1. Le contrôle-surveillance de la société. En 1929, Young avait déjà bien conscience du rôle Social de l’entreprise. L’activité économique n’est pas une fin en soi, elle est guidée par l’idée de service rendu à un intérêt qui lui est supérieur : l’intérêt général.

Le législateur autorise les entrepreneurs, pour mutualiser les moyens et pour organiser leur entreprise, à constituer des sociétés. Ces dernières, sauf le cas de la société en participation , seront dotées de la personnalité morale. Cette notion est apparue en droit romain mais n’a véritablement fait l’objet d’une discussion doctrinale qu’au moment de la Révolution française puis de la rédaction du Code civil2. Les auteurs se sont alors opposés, entre tenant de la théorie de la fiction et théorie de la réalité. Le député Thouret, partisan de la première, soutenait que la personnalité morale ne pouvait qu’être une création de la loi, tandis que Savigny militait pour une reconnaissance de la personnalité morale indépendamment de toute consécration législative. Le premier l’a emporté. Aujourd’hui, il n’existe pas en principe de personne morale sans qu’une inscription ou un enregistrement soit nécessaire : la personne morale n’existe que par la volonté de l’autorité étatique3.
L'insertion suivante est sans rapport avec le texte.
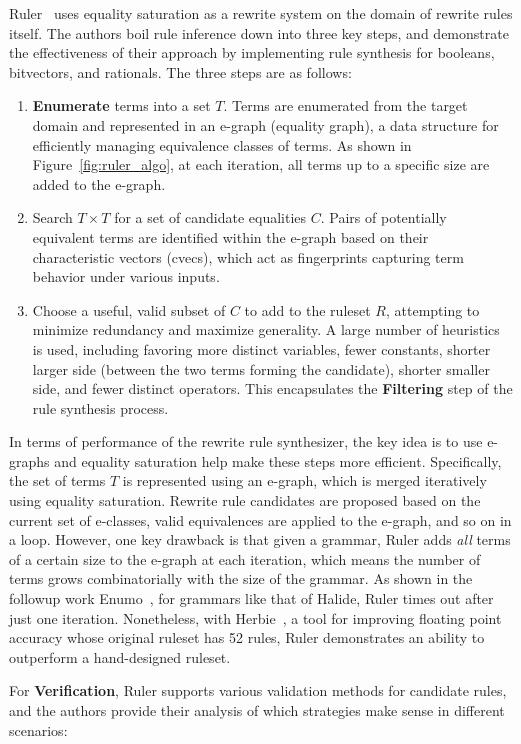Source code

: \documentclass[acmsmall,screen,nonacm]{acmart}
\begin{document}
Ruler~\cite{nandi2021ruler} uses equality saturation as a rewrite system on the domain of rewrite rules itself. The authors boil rule inference down into three key steps, and demonstrate the effectiveness of their approach by implementing rule synthesis for booleans, bitvectors, and rationals. The three steps are as follows:
\begin{enumerate}
    \item \textbf{Enumerate} terms into a set $T$. Terms are enumerated from the target domain and represented in an e-graph (equality graph), a data structure for efficiently managing equivalence classes of terms. As shown in Figure~\ref{fig:ruler_algo}, at each iteration, all terms up to a specific size are added to the e-graph.
    \item Search $T \times T$ for a set of candidate equalities $C$. Pairs of potentially equivalent terms are identified within the e-graph based on their characteristic vectors (cvecs), which act as fingerprints capturing term behavior under various inputs.
    \item Choose a useful, valid subset of $C$ to add to the ruleset $R$, attempting to minimize redundancy and maximize generality. A large number of heuristics is used, including favoring more distinct variables, fewer constants, shorter larger side (between the two terms forming the candidate), shorter smaller side, and fewer distinct operators. This encapsulates the \textbf{Filtering} step of the rule synthesis process.
\end{enumerate}
In terms of performance of the rewrite rule synthesizer, the key idea is to use e-graphs and equality saturation help make these steps more efficient. Specifically, the set of terms $T$ is represented using an e-graph, which is merged iteratively using equality saturation. Rewrite rule candidates are proposed based on the current set of e-classes, valid equivalences are applied to the e-graph, and so on in a loop. However, one key drawback is that given a grammar, Ruler adds \emph{all} terms of a certain size to the e-graph at each iteration, which means the number of terms grows combinatorially with the size of the grammar. As shown in the followup work Enumo~\cite{pal2023enumo}, for grammars like that of Halide, Ruler times out after just one iteration. Nonetheless, with Herbie~\cite{panchekha2015herbie}, a tool for improving floating point accuracy whose original ruleset has 52 rules, Ruler demonstrates an ability to outperform a hand-designed ruleset.

For \textbf{Verification}, Ruler supports various validation methods for candidate rules, and the authors provide their analysis of which strategies make sense in different scenarios:
\end{document}
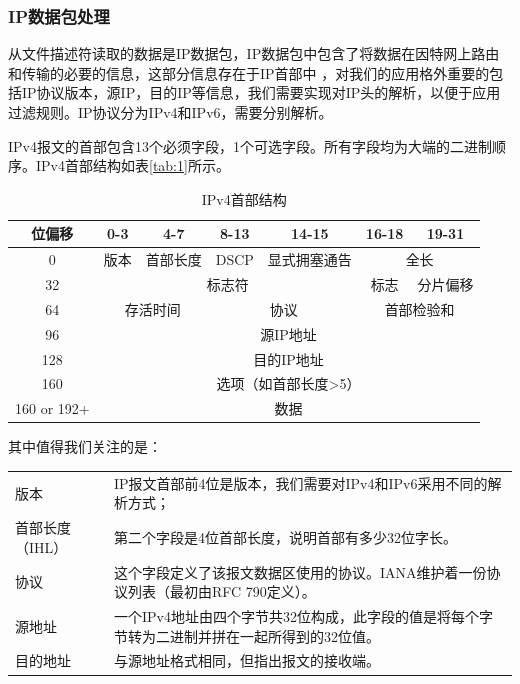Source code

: \documentclass[format=final, language=chinese, degree=fyp]{hustthesis}
\begin{document}
\subsubsection{IP数据包处理}


从文件描述符读取的数据是IP数据包，IP数据包中包含了将数据在因特网上路由和传输的必要的信息，这部分信息存在于IP首部中
，对我们的应用格外重要的包括IP协议版本，源IP，目的IP等信息，我们需要实现对IP头的解析，以便于应用过滤规则。IP协议分为IPv4和IPv6，需要分别解析。

IPv4报文的首部包含13个必须字段，1个可选字段。所有字段均为大端的二进制顺序。IPv4首部结构如表\autoref{tab:1}所示。

\begin{table}[h!]
\centering
\caption{IPv4首部结构}\label{tab:1}
\begin{tabular}{|c|c|c|c|c|c|c|}
	\hline
	位偏移 & 0-3 & 4-7 & 8-13 & 14-15 & 16-18 & 19-31\\
	\hline
	0 & 版本 & 首部长度 & DSCP & 显式拥塞通告 & \multicolumn{2}{c|}{全长}\\
	\hline
	32 & \multicolumn{4}{c|}{标志符} & 标志 & 分片偏移 \\
	\hline
	64 & \multicolumn{2}{c|}{存活时间}& \multicolumn{2}{c|}{协议}& \multicolumn{2}{c|}{首部检验和} \\
	\hline
	96 & \multicolumn{6}{c|}{源IP地址} \\
	\hline
	128 & \multicolumn{6}{c|}{目的IP地址} \\
	\hline
	160 & \multicolumn{6}{c|}{选项（如首部长度>5）} \\
	\hline
	160 or 192+ & \multicolumn{6}{c|}{数据}\\
	\hline
\end{tabular}
\end{table}


其中值得我们关注的是：
\begin{table}[h!]
\begin{tabular}{l l}
	版本 & IP报文首部前4位是版本，我们需要对IPv4和IPv6采用不同的解析方式；\\
	首部长度（IHL） & 第二个字段是4位首部长度，说明首部有多少32位字长。\\
	协议 & 这个字段定义了该报文数据区使用的协议。IANA维护着一份协议列表（最初由RFC 790定义）。\\
	源地址 & 一个IPv4地址由四个字节共32位构成，此字段的值是将每个字节转为二进制并拼在一起所得到的32位值。\\
	目的地址 & 与源地址格式相同，但指出报文的接收端。
\end{tabular}
\end{table}
\end{document}
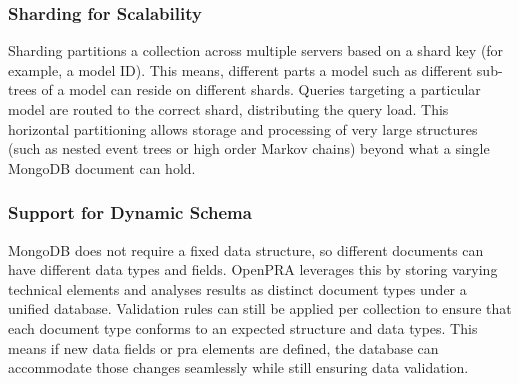 \subsubsection{Sharding for Scalability}

Sharding partitions a collection across multiple servers based on a shard key (for example, a model ID). This means, different parts a model such as different sub-trees of a model can reside on different shards. Queries targeting a particular model are routed to the correct shard, distributing the query load. This horizontal partitioning allows storage and processing of very large structures (such as nested event trees or high order Markov chains) beyond what a single MongoDB document can hold.

\subsubsection{Support for Dynamic Schema}

MongoDB does not require a fixed data structure, so different documents can have different data types and fields. OpenPRA leverages this by storing varying technical elements and analyses results as distinct document types under a unified database. Validation rules can still be applied per collection to ensure that each document type conforms to an expected structure and data types. This means if new data fields or \acrshort{pra} elements are defined, the database can accommodate those changes seamlessly while still ensuring data validation.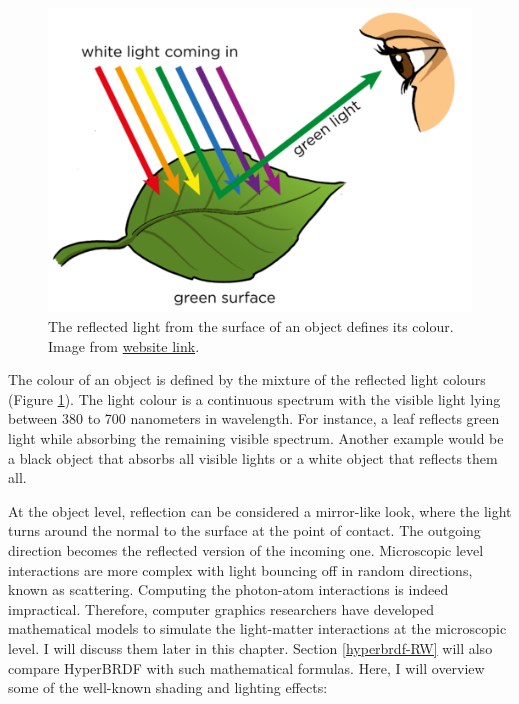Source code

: \begin{figure}
  \centering
   \includegraphics[width=\linewidth]{Images/object-colour.png}
   \caption{The reflected light from the surface of an object defines its colour. Image from \href{http://www.mstworkbooks.co.za/natural-sciences/gr8/images/gr8ec04-gd-0027.png}{website link}.}
   \label{fig:object-colour}
\end{figure}

The colour of an object is defined by the mixture of the reflected light colours (Figure \ref{fig:object-colour}). The light colour is a continuous spectrum with the visible light lying between 380 to 700 nanometers in wavelength. For instance, a leaf reflects green light while absorbing the remaining visible spectrum. Another example would be a black object that absorbs all visible lights or a white object that reflects them all.

At the object level, reflection can be considered a mirror-like look, where the light turns around the normal to the surface at the point of contact. The outgoing direction becomes the reflected version of the incoming one. Microscopic level interactions are more complex with light bouncing off in random directions, known as scattering. Computing the photon-atom interactions is indeed impractical. Therefore, computer graphics researchers have developed mathematical models to simulate the light-matter interactions at the microscopic level. I will discuss them later in this chapter. Section \ref{hyperbrdf-RW} will also compare HyperBRDF with such mathematical formulas. Here, I will overview some of the well-known shading and lighting effects:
Dès lors que la personnalisation du groupement n’est qu’une autorisation particulière de la loi, on se doit d’admettre que la personnalité morale existe dans un but autre que le simple intérêt propre de ses membres. L’entreprise qui accède au statut de personne joue un rôle Social. Son existence se justifie par la place qu’elle tient dans l’ordonnancement économique.

1 O.D.YOUNG, Président de la General Electric, 1929. Cité par A.TUNC, « La société anonyme et l’intérêt général », in Droit et liberté à la fin du XXe siècle, influence des données économiques et technologiques – Etudes offertes à Claude-Albert Colliard, Ed. Pedone 1984, p. 607, spéc. p. 612

2 A.-M.PATAULT, introduction historique ou droit des biens, PUF 1986, n° 170 et s.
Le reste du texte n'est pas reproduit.